I heard read on the internet that Fords always break down. Should I just get a Chevy instead?

Any lens, especially a zoom lens with an extending design, pulls in and pushes out air - and dust can come with the air. The 17-55mm has gotten a bad rap for this, but mine doesn't have a speck of dust inside after almost two years of use (and I don't baby my gear). I do have a UV filter on it (B+W MRC) which might help. Reportedly, newer copies of the lens don't have the same level of issues (that's true for IS and electrical issues, at least, according to LensRentals.com's repair data). 

I suspect one reason that the 17-55mm reportedly has a 'dust problem' is that it's an expensive lens, priced above some of the L-series lenses, and despite that high price tag, as a non-L lens there's no weather/dust-sealing. So it gets some dust, and people whine. 

Am I being harsh by saying 'whine'? I don't think so - I am sure there are people out there with dust in their 17-55mm lenses. But unless you're inordinately fond of staring through the lens looking for dust, as opposed to putting the lens on the camera and taking a picture, there's no cause for concern. The reality is that a little dust in the lens - or even a lot - is not going to have a significant effect on your images (because the light is defocused as it travels through the lens).


----------



## spedi (Jul 7, 2011)

I have a 17-55mm and i have some dustparticles behind the front element. A filter won't help prevent this because the dust comes in with the tubus moving in and out.
I am using this lens for maybe 90% of all my pictures using f2.8 to f15 and I can't find any evidence on my pictures. 
The 17-55mm is a wonderful lens, even with some dust in it. I just love it


----------



## neuroanatomist (Jul 7, 2011)

spedi said:


> I have a 17-55mm and i have some dustparticles behind the front element. A filter won't help prevent this because the dust comes in with the tubus moving in and out.



When the extending zoom moves in and out, air will move in and out...but, there are a couple of small 'vent holes' on the front of the lens, next to the front element, and a UV filter might shift the airflow to other inlets which do a better job of blocking dust (or at least, reduce accumulation on the back side of the front element, which seems to be the main complaint).


----------



## Act444 (Jul 7, 2011)

This was a big issue for me as well when considering this lens, but a couple months ago I finally decided to go for it. I have 4 other lenses and the 17-55 DOES seem to attract more dust in general than the other 4. I think the filter prevents the larger specks from getting in, but you still get small ones from the barrel going in. 

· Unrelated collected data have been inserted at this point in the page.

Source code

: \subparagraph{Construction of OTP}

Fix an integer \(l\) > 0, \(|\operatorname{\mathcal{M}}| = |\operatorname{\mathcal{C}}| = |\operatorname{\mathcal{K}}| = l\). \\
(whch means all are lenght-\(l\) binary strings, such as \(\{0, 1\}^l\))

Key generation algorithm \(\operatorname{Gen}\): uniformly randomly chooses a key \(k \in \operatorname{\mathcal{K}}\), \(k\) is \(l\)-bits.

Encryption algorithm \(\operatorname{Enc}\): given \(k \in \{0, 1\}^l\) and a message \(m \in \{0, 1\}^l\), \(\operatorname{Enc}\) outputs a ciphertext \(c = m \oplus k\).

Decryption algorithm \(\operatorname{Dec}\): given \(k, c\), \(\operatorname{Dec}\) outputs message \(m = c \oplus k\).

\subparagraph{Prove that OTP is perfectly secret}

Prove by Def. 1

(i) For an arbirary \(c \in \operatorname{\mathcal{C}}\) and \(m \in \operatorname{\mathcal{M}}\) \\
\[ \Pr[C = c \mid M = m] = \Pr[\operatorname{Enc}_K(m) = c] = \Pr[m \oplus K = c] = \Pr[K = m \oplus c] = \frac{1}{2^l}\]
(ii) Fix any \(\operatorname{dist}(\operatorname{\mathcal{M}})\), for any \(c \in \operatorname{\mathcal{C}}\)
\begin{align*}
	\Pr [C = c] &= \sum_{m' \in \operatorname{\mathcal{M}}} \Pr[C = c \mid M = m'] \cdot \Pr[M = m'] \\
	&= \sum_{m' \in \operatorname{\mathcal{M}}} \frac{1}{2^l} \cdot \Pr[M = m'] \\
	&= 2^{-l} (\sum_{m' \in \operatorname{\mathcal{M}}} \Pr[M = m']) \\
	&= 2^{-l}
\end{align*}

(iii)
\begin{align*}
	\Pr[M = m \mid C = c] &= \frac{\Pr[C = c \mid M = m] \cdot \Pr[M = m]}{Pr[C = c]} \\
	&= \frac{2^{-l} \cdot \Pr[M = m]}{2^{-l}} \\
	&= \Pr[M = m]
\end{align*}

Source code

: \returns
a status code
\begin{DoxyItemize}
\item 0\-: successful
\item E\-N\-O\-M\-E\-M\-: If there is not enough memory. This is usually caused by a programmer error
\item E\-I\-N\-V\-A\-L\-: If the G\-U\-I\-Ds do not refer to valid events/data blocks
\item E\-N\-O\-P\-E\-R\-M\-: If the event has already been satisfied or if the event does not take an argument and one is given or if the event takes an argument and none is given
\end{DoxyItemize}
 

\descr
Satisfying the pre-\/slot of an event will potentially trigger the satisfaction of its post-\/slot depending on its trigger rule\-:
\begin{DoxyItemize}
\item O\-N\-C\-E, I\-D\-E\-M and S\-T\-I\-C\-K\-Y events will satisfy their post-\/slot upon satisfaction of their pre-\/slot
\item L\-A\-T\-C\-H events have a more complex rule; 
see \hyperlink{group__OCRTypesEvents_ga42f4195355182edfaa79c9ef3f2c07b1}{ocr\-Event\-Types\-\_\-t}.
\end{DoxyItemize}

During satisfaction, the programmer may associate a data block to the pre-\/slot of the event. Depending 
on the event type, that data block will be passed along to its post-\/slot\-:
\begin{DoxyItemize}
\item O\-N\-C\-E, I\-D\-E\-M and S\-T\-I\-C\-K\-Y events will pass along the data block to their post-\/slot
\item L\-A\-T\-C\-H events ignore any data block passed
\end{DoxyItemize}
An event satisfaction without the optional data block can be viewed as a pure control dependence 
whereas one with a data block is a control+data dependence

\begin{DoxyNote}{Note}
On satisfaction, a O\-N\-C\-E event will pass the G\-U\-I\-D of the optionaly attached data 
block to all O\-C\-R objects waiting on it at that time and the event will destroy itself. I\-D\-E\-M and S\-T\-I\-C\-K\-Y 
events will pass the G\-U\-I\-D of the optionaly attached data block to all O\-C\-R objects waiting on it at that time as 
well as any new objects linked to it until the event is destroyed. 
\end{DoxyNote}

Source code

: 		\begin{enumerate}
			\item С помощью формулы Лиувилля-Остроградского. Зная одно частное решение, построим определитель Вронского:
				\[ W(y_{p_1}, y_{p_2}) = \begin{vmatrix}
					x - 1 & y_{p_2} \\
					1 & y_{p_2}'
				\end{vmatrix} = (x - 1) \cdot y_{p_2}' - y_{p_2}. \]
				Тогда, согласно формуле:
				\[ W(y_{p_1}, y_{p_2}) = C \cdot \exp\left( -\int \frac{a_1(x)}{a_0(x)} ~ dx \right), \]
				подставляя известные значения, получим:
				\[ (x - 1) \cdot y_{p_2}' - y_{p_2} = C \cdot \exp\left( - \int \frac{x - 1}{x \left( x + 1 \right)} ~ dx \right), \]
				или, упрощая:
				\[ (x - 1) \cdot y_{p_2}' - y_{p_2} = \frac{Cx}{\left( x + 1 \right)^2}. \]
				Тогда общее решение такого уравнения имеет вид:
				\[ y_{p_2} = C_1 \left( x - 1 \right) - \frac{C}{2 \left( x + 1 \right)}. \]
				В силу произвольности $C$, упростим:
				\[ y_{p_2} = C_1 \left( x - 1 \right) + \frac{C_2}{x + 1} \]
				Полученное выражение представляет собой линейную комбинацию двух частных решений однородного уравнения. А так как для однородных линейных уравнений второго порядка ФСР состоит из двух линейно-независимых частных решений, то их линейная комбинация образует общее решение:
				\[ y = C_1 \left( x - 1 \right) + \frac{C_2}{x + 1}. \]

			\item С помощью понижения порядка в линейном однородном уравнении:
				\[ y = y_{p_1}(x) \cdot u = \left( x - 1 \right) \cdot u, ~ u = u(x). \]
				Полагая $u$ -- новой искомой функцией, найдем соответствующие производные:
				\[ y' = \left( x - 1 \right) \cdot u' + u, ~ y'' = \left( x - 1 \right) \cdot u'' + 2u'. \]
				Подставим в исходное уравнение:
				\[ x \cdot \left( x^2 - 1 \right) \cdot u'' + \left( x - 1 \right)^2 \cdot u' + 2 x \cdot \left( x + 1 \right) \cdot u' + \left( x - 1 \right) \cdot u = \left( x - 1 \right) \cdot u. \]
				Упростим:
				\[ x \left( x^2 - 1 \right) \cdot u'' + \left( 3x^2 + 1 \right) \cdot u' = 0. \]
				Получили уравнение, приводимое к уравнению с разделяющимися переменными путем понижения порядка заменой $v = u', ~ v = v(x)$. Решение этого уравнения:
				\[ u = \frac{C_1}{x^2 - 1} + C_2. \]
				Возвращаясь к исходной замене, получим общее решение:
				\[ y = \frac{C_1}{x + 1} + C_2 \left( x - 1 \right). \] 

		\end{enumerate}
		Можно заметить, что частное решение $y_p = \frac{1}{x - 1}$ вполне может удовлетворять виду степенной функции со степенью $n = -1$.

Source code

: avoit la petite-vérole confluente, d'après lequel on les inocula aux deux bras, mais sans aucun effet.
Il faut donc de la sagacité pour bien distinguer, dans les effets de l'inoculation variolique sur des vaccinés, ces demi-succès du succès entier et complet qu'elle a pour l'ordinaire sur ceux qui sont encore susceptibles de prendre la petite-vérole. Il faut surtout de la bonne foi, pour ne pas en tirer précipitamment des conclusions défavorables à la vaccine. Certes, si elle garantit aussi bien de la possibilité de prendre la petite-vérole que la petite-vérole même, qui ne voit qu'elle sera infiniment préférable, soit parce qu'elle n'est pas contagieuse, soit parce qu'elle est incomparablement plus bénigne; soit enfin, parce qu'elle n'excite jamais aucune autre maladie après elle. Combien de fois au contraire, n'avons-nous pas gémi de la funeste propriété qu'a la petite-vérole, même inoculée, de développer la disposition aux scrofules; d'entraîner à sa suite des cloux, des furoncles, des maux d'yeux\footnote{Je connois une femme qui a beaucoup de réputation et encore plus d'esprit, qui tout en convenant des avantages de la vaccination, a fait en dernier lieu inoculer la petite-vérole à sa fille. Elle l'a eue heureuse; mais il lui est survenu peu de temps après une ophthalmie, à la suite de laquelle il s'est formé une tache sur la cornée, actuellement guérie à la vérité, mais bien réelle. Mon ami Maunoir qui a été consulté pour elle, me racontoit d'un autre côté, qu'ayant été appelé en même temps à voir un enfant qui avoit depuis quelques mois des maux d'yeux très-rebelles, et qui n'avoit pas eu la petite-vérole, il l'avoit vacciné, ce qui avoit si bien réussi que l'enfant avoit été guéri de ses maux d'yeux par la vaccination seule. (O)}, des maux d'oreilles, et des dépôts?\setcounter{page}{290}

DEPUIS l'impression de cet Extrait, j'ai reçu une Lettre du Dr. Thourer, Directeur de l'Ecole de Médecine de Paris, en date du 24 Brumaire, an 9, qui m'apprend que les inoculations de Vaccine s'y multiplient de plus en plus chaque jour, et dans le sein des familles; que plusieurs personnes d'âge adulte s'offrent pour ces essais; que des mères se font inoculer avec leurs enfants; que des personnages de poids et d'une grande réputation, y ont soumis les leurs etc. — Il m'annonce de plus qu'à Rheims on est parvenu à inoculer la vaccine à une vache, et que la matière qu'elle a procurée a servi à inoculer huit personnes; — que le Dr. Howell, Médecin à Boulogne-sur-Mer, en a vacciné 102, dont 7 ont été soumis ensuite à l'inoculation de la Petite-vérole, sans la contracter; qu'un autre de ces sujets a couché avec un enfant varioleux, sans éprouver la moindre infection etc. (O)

Most of the dust is landing ON the lens, luckily...considering how much dust was on this thing when I got it (and when I used it), surprisingly little of it found its way inside.


----------



## neuroanatomist (Jul 7, 2011)

How much does the relatively small amount of dust affect the image? Here's an extreme example of front element 'problems' and the effect on final image.


----------



## awinphoto (Jul 7, 2011)

While Dust is relatively A) a non factor in the overall quality of the image unless it's grossly saturated and B) a factor of life, there's a few things to think about (regarding lenses). On the weathersealed L lenses, theres a disclaimer that they are weathersealed IF you put a filter on the front. I dont know much about how that works with non weathersealed lenses, however if that's a requirement for the best lenses and filters, then I'd say it's probably a good idea to consider that if you have a high quality filter you can slap on the front.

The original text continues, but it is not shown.